▶ Prompt
Reproduce the entries that follow exactly, dropping each image.

[Saved entries]
Content starts

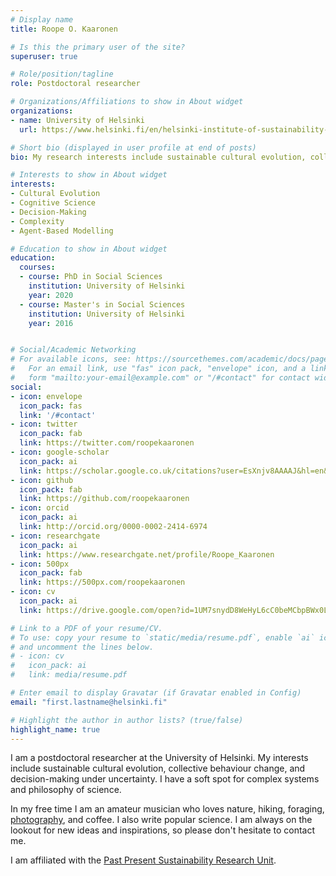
```yaml
---
# Display name
title: Roope O. Kaaronen

# Is this the primary user of the site?
superuser: true

# Role/position/tagline
role: Postdoctoral researcher

# Organizations/Affiliations to show in About widget
organizations:
- name: University of Helsinki
  url: https://www.helsinki.fi/en/helsinki-institute-of-sustainability-science

# Short bio (displayed in user profile at end of posts)
bio: My research interests include sustainable cultural evolution, collective behaviour change and decision-making under uncertainty.

# Interests to show in About widget
interests:
- Cultural Evolution
- Cognitive Science
- Decision-Making
- Complexity
- Agent-Based Modelling

# Education to show in About widget
education:
  courses:
  - course: PhD in Social Sciences
    institution: University of Helsinki
    year: 2020
  - course: Master's in Social Sciences
    institution: University of Helsinki
    year: 2016


# Social/Academic Networking
# For available icons, see: https://sourcethemes.com/academic/docs/page-builder/#icons
#   For an email link, use "fas" icon pack, "envelope" icon, and a link in the
#   form "mailto:your-email@example.com" or "/#contact" for contact widget.
social:
- icon: envelope
  icon_pack: fas
  link: '/#contact'
- icon: twitter
  icon_pack: fab
  link: https://twitter.com/roopekaaronen
- icon: google-scholar
  icon_pack: ai
  link: https://scholar.google.co.uk/citations?user=EsXnjv8AAAAJ&hl=en&oi=ao
- icon: github
  icon_pack: fab
  link: https://github.com/roopekaaronen
- icon: orcid
  icon_pack: ai
  link: http://orcid.org/0000-0002-2414-6974
- icon: researchgate
  icon_pack: ai
  link: https://www.researchgate.net/profile/Roope_Kaaronen
- icon: 500px
  icon_pack: fab
  link: https://500px.com/roopekaaronen
- icon: cv
  icon_pack: ai
  link: https://drive.google.com/open?id=1UM7snydD8WeHyL6cC0beMCbpBWx0LbwK

# Link to a PDF of your resume/CV.
# To use: copy your resume to `static/media/resume.pdf`, enable `ai` icons in `params.toml`, 
# and uncomment the lines below.
# - icon: cv
#   icon_pack: ai
#   link: media/resume.pdf

# Enter email to display Gravatar (if Gravatar enabled in Config)
email: "first.lastname@helsinki.fi"

# Highlight the author in author lists? (true/false)
highlight_name: true
---
```


I am a postdoctoral researcher at the University of Helsinki. My interests include sustainable cultural evolution, collective behaviour change, and decision-making under uncertainty. I have a soft spot for complex systems and philosophy of science.

In my free time I am an amateur musician who loves nature, hiking, foraging, [photography](https://500px.com/roopekaaronen), and coffee. I also write popular science. I am always on the lookout for new ideas and inspirations, so please don't hesitate to contact me.

I am affiliated with the [Past Present Sustainability Research Unit](https://researchportal.helsinki.fi/en/organisations/past-present-sustainability-paes-research-unit).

Content ends

▶ Solved problem
```yaml
---
# Display name
title: Roope O. Kaaronen

# Is this the primary user of the site?
superuser: true

# Role/position/tagline
role: Postdoctoral researcher

# Organizations/Affiliations to show in About widget
organizations:
- name: University of Helsinki
  url: https://www.helsinki.fi/en/helsinki-institute-of-sustainability-science

# Short bio (displayed in user profile at end of posts)
bio: My research interests include sustainable cultural evolution, collective behaviour change and decision-making under uncertainty.

# Interests to show in About widget
interests:
- Cultural Evolution
- Cognitive Science
- Decision-Making
- Complexity
- Agent-Based Modelling

# Education to show in About widget
education:
  courses:
  - course: PhD in Social Sciences
    institution: University of Helsinki
    year: 2020
  - course: Master's in Social Sciences
    institution: University of Helsinki
    year: 2016


# Social/Academic Networking
# For available icons, see: https://sourcethemes.com/academic/docs/page-builder/#icons
#   For an email link, use "fas" icon pack, "envelope" icon, and a link in the
#   form "mailto:your-email@example.com" or "/#contact" for contact widget.
social:
- icon: envelope
  icon_pack: fas
  link: '/#contact'
- icon: twitter
  icon_pack: fab
  link: https://twitter.com/roopekaaronen
- icon: google-scholar
  icon_pack: ai
  link: https://scholar.google.co.uk/citations?user=EsXnjv8AAAAJ&hl=en&oi=ao
- icon: github
  icon_pack: fab
  link: https://github.com/roopekaaronen
- icon: orcid
  icon_pack: ai
  link: http://orcid.org/0000-0002-2414-6974
- icon: researchgate
  icon_pack: ai
  link: https://www.researchgate.net/profile/Roope_Kaaronen
- icon: 500px
  icon_pack: fab
  link: https://500px.com/roopekaaronen
- icon: cv
  icon_pack: ai
  link: https://drive.google.com/open?id=1UM7snydD8WeHyL6cC0beMCbpBWx0LbwK

# Link to a PDF of your resume/CV.
# To use: copy your resume to `static/media/resume.pdf`, enable `ai` icons in `params.toml`, 
# and uncomment the lines below.
# - icon: cv
#   icon_pack: ai
#   link: media/resume.pdf

# Enter email to display Gravatar (if Gravatar enabled in Config)
email: "first.lastname@helsinki.fi"

# Highlight the author in author lists? (true/false)
highlight_name: true
---
```


I am a postdoctoral researcher at the University of Helsinki. My interests include sustainable cultural evolution, collective behaviour change, and decision-making under uncertainty. I have a soft spot for complex systems and philosophy of science.

In my free time I am an amateur musician who loves nature, hiking, foraging, [photography](https://500px.com/roopekaaronen), and coffee. I also write popular science. I am always on the lookout for new ideas and inspirations, so please don't hesitate to contact me.

I am affiliated with the [Past Present Sustainability Research Unit](https://researchportal.helsinki.fi/en/organisations/past-present-sustainability-paes-research-unit).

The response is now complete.